I hope that explains it but I have a feeling people were much more interested in the jokes than in this conclusion…

No I was more interested in the conclusion - though I assumed you didn’t actually have the answer (sorry).

Are you sure however it was a case of men having more realistic expectations? That seems like a little hop of faith. Or did they somehow establish this with a bit of research. Which probably used stats… hmm…

:wink:

>> Are you sure however it was a case of men having more realistic expectations? That seems like a little hop of faith. Or did they somehow establish this with a bit of research. Which probably used stats… hmm…

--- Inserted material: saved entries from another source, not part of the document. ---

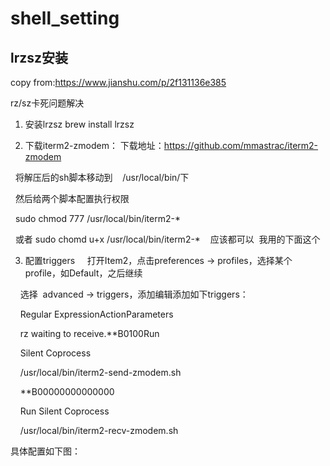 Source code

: # shell_setting

## lrzsz安装

copy from:https://www.jianshu.com/p/2f131136e385

rz/sz卡死问题解决
1. 安装lrzsz
brew install lrzsz

2. 下载iterm2-zmodem：
下载地址：https://github.com/mmastrac/iterm2-zmodem

  将解压后的sh脚本移动到    /usr/local/bin/下

  然后给两个脚本配置执行权限

  sudo chmod 777 /usr/local/bin/iterm2-*

  或者 sudo chomd u+x /usr/local/bin/iterm2-*    应该都可以  我用的下面这个

3. 配置triggers
    打开Item2，点击preferences → profiles，选择某个profile，如Default，之后继续

    选择  advanced → triggers，添加编辑添加如下triggers：

    Regular ExpressionActionParameters

    rz waiting to receive.\*\*B0100Run

    Silent Coprocess

    /usr/local/bin/iterm2-send-zmodem.sh

    \*\*B00000000000000

    Run Silent Coprocess

    /usr/local/bin/iterm2-recv-zmodem.sh

具体配置如下图：


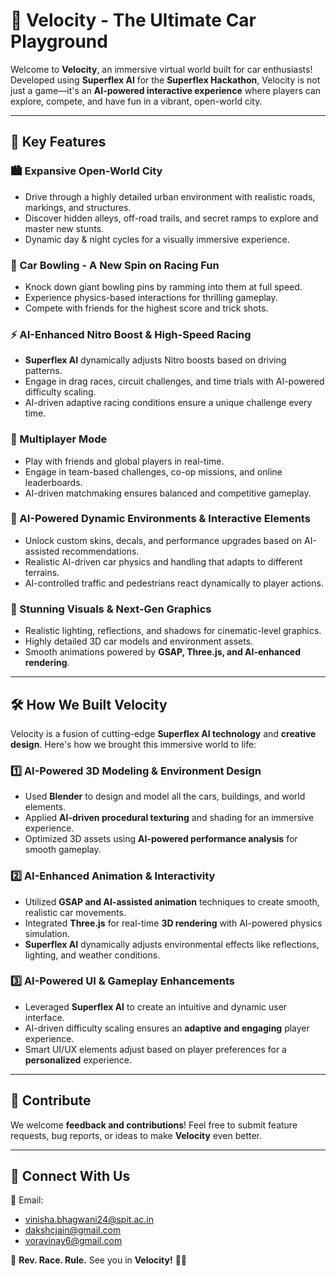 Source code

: # 🚗 Velocity - The Ultimate Car Playground

Welcome to **Velocity**, an immersive virtual world built for car enthusiasts! Developed using **Superflex AI** for the **Superflex Hackathon**, Velocity is not just a game—it's an **AI-powered interactive experience** where players can explore, compete, and have fun in a vibrant, open-world city.

---

## 🌟 Key Features

### 🏙️ Expansive Open-World City
- Drive through a highly detailed urban environment with realistic roads, markings, and structures.
- Discover hidden alleys, off-road trails, and secret ramps to explore and master new stunts.
- Dynamic day & night cycles for a visually immersive experience.

### 🎳 Car Bowling - A New Spin on Racing Fun
- Knock down giant bowling pins by ramming into them at full speed.
- Experience physics-based interactions for thrilling gameplay.
- Compete with friends for the highest score and trick shots.

### ⚡ AI-Enhanced Nitro Boost & High-Speed Racing
- **Superflex AI** dynamically adjusts Nitro boosts based on driving patterns.
- Engage in drag races, circuit challenges, and time trials with AI-powered difficulty scaling.
- AI-driven adaptive racing conditions ensure a unique challenge every time.

### 🏁 Multiplayer Mode
- Play with friends and global players in real-time.
- Engage in team-based challenges, co-op missions, and online leaderboards.
- AI-driven matchmaking ensures balanced and competitive gameplay.

### 🚦 AI-Powered Dynamic Environments & Interactive Elements
- Unlock custom skins, decals, and performance upgrades based on AI-assisted recommendations.
- Realistic AI-driven car physics and handling that adapts to different terrains.
- AI-controlled traffic and pedestrians react dynamically to player actions.

### 🎨 Stunning Visuals & Next-Gen Graphics
- Realistic lighting, reflections, and shadows for cinematic-level graphics.
- Highly detailed 3D car models and environment assets.
- Smooth animations powered by **GSAP, Three.js, and AI-enhanced rendering**.

---

## 🛠️ How We Built Velocity

Velocity is a fusion of cutting-edge **Superflex AI technology** and **creative design**. Here's how we brought this immersive world to life:

### 1️⃣ AI-Powered 3D Modeling & Environment Design
- Used **Blender** to design and model all the cars, buildings, and world elements.
- Applied **AI-driven procedural texturing** and shading for an immersive experience.
- Optimized 3D assets using **AI-powered performance analysis** for smooth gameplay.

### 2️⃣ AI-Enhanced Animation & Interactivity
- Utilized **GSAP and AI-assisted animation** techniques to create smooth, realistic car movements.
- Integrated **Three.js** for real-time **3D rendering** with AI-powered physics simulation.
- **Superflex AI** dynamically adjusts environmental effects like reflections, lighting, and weather conditions.

### 3️⃣ AI-Powered UI & Gameplay Enhancements
- Leveraged **Superflex AI** to create an intuitive and dynamic user interface.
- AI-driven difficulty scaling ensures an **adaptive and engaging** player experience.
- Smart UI/UX elements adjust based on player preferences for a **personalized** experience.


---

## 🤝 Contribute
We welcome **feedback and contributions**! Feel free to submit feature requests, bug reports, or ideas to make **Velocity** even better.

---

## 📢 Connect With Us
📧 Email:
- vinisha.bhagwani24@spit.ac.in
- dakshcjain@gmail.com
- voravinay6@gmail.com


🏁 **Rev. Race. Rule.** See you in **Velocity!** 🚗💨
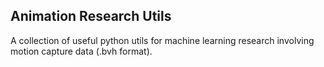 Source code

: ## Animation Research Utils
A collection of useful python utils for machine learning research involving motion capture data (.bvh format).
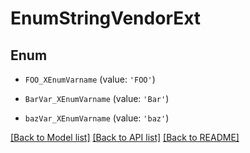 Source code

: # EnumStringVendorExt


## Enum

* `FOO_XEnumVarname` (value: `'FOO'`)

* `BarVar_XEnumVarname` (value: `'Bar'`)

* `bazVar_XEnumVarname` (value: `'baz'`)

[[Back to Model list]](../README.md#documentation-for-models) [[Back to API list]](../README.md#documentation-for-api-endpoints) [[Back to README]](../README.md)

Well, I am not sure how to interpret that. I mean the men were applying to the schools where they had a better chance while the women were applying to schools where they had a smaller chance… That is the fact… are you asking about their motivations? I don’t know them and I am not sure we need them… The fact is women were applying to schools where it was much more difficult to get in for everybody and that is the cause of them being rejected on the whole more than men, even though the individual colleges rejected them less. So it was not the schools discriminating against them, it was their choices that put them in that position.

I guess the next step would be to find out the cause of this (are they overoptimistic, unrealistic, misinformed, …?) and try to correct it.

But the fact is that you have to know how to interpret statistics and you cannot just say group X is underrepresented somewhere and it must be discrimination.